This episode of the program «Free Our Relatives» will delve into the experiences of journalists working in occupied territories.
Angela Slobodyan, a journalist from Kherson with the «Ukraine» TV channel, chose to continue her work in the Russian-occupied city, persisting for a period of 4 months. However, in July 2022, she was abducted and detained by the Russians, enduring a month-long captivity in a torture chamber. Following her capture, Angela managed to escape the occupation. Subsequently, she released the documentary film «Invasion», recounting the events she witnessed. In February 2023, Angela Slobodyan provided testimony at the Hague Tribunal.

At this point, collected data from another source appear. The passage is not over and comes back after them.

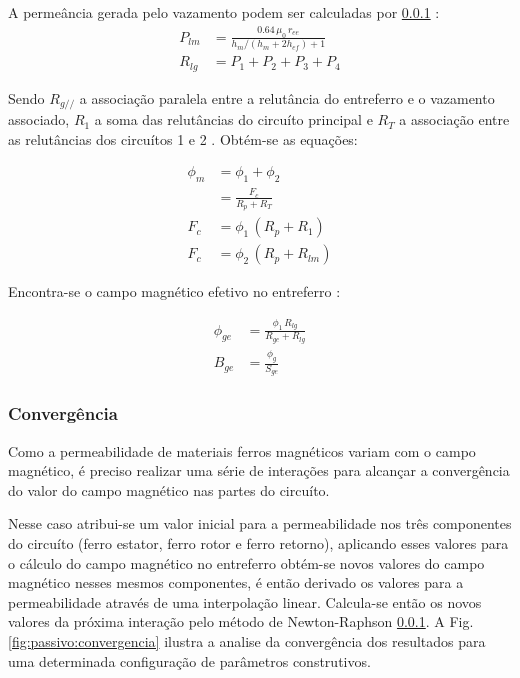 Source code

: A permeância gerada pelo vazamento podem ser calculadas por \ref{}  :
\begin{align}
	P_{lm} &= \frac{0.64 \,  \mu_0 \,r_{ee}}{h_m/(h_m+2h_{ef})+1} \\
	R_{lg} &= P_1 + P_2 + P_3 + P_4	
\end{align} 

Sendo $R_{g//}$ a associação paralela entre a relutância do entreferro e o vazamento associado, $R_1$ a soma das relutâncias do circuíto principal e $R_T$ a associação entre as relutâncias dos circuítos 1 e 2 . Obtém-se as equações:

\begin{align}
	\phi_m &= \phi_1 + \phi_2 \\
		   &= \frac{F_c}{R_p + R_T} \\
	F_c	   &= \phi_1 \, (R_p + R_1) \\
	F_c    &= \phi_2 \, (R_p + R_{lm})
\end{align}

Encontra-se o campo magnético efetivo no entreferro :

\begin{align}
   \phi_{ge} &= \frac{\phi_1 \, R_{lg}}{R_{ge}+R_{lg}} \\
   B_{ge} &= \frac{\phi_g}{S_{ge}}
\end{align}

\subsubsection{Convergência}

Como a permeabilidade de materiais ferros magnéticos variam com o campo magnético, é preciso realizar uma série de interações para alcançar a convergência do valor do campo magnético nas partes do circuíto. 

Nesse caso atribui-se um valor inicial para a permeabilidade nos três componentes do circuíto (ferro estator, ferro rotor e ferro retorno), aplicando esses valores para o cálculo do campo magnético no entreferro obtém-se novos valores do campo magnético nesses mesmos componentes, é então derivado os valores para a permeabilidade através de uma interpolação linear. Calcula-se então os novos valores da próxima interação pelo método de Newton-Raphson \ref{}. A Fig. \ref{fig:passivo:convergencia} ilustra a analise da convergência dos resultados para uma determinada configuração de parâmetros construtivos.  


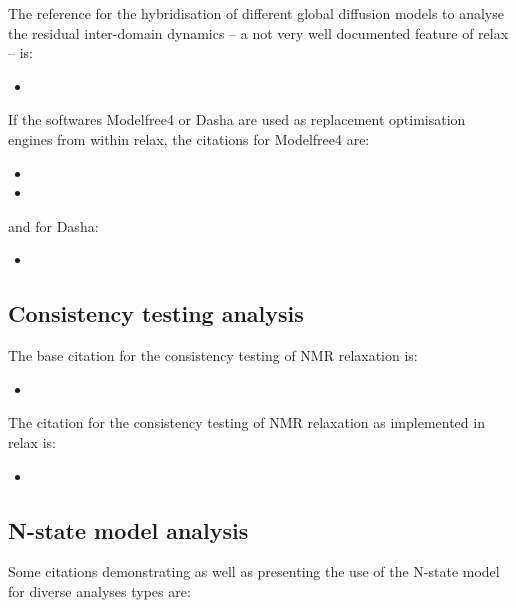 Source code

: The reference for the hybridisation of different global diffusion models to analyse the residual inter-domain dynamics -- a not very well documented feature of relax -- is:

\begin{itemize}
\item {}
\end{itemize}

If the softwares Modelfree4 or Dasha are used as replacement optimisation engines from within relax, the citations for Modelfree4 are:

\begin{itemize}
\item {}
\item {}
\end{itemize}

and for Dasha:

\begin{itemize}
\item {}
\end{itemize}



\subsection{Consistency testing analysis}

The base citation for the consistency testing of NMR relaxation is:

\begin{itemize}
\item {}
\end{itemize}

The citation for the consistency testing of NMR relaxation as implemented in relax is:

\begin{itemize}
\item {}
\end{itemize}



\subsection{N-state model analysis}

Some citations demonstrating as well as presenting the use of the N-state model for diverse analyses types are:

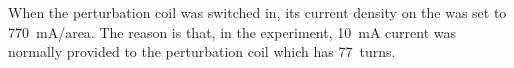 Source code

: 

When the perturbation coil was switched in, its current density on the
was set to 770~mA/area.  The reason is that, in the experiment, 10~mA
current was normally provided to the perturbation coil which has
77~turns.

Angela Slobodyan: I have planned a trilogy. Currently, one part, «Invasion», has been released, and two more parts, «Occupation» and «Soldier», are yet to come out. I have already collected the material, and now I am preparing the elements to connect the parts for my story. I hope to finish one part this year, and it will be the story of «Soldier» – about my colleague from «Ukraine» TV channel who went to defend our territorial integrity in the Kherson region in the first days of the full-scale invasion.
Angela Slobodyan: Upon learning about the invasion, I swiftly packed my belongings and filled up the car, anticipating the challenging task of refueling later. I also aimed to retrieve the TV channel’s equipment and reached out to the cameraman, only to discover he was already in Mykolaiv. Initially, my actions focused on organizational aspects.
Subsequently, I ventured to Antonivskyi Bridge to observe the unfolding events. My intention was to gather information for afternoon and evening broadcasts, functioning as a journalist at that moment, with no expectation of a prolonged stay. However, by February 25, it became evident that leaving Kherson was no longer feasible. As we approached Antonivskyi Bridge in an ambulance, I witnessed a convoy of russian vehicles stationed on the bridge’s exit to Mykolaiv. It appeared that the Russian army was deliberating whether to proceed to Mykolaiv or enter Kherson. With the route to Mykolaiv no longer accessible, I decided to stay in occupation and disseminate information, a role I maintained until my eventual capture.
Angela Slobodyan: Approximately two or three weeks later, I contemplated concealing my face during on-air appearances. However, the reality was that those who had aligned themselves with the occupiers—our collaborators in power—knew that I was the sole person authorized to appear on «Ukraine» TV channel, being the correspondent at that time. Consequently, there was no practicality in concealing my identity.
Despite this, I endeavored to endure for as long as possible, managing to persist for four months. Upon receiving the first warning, I recognized the danger of staying at home, prompting me to go into hiding. During interrogations, it became apparent that the occupiers were initially unaware of my presence in Kherson. I strategically selected locations like hotel rooms or halls with high walls for my live broadcasts to signal that it was not a residential setting.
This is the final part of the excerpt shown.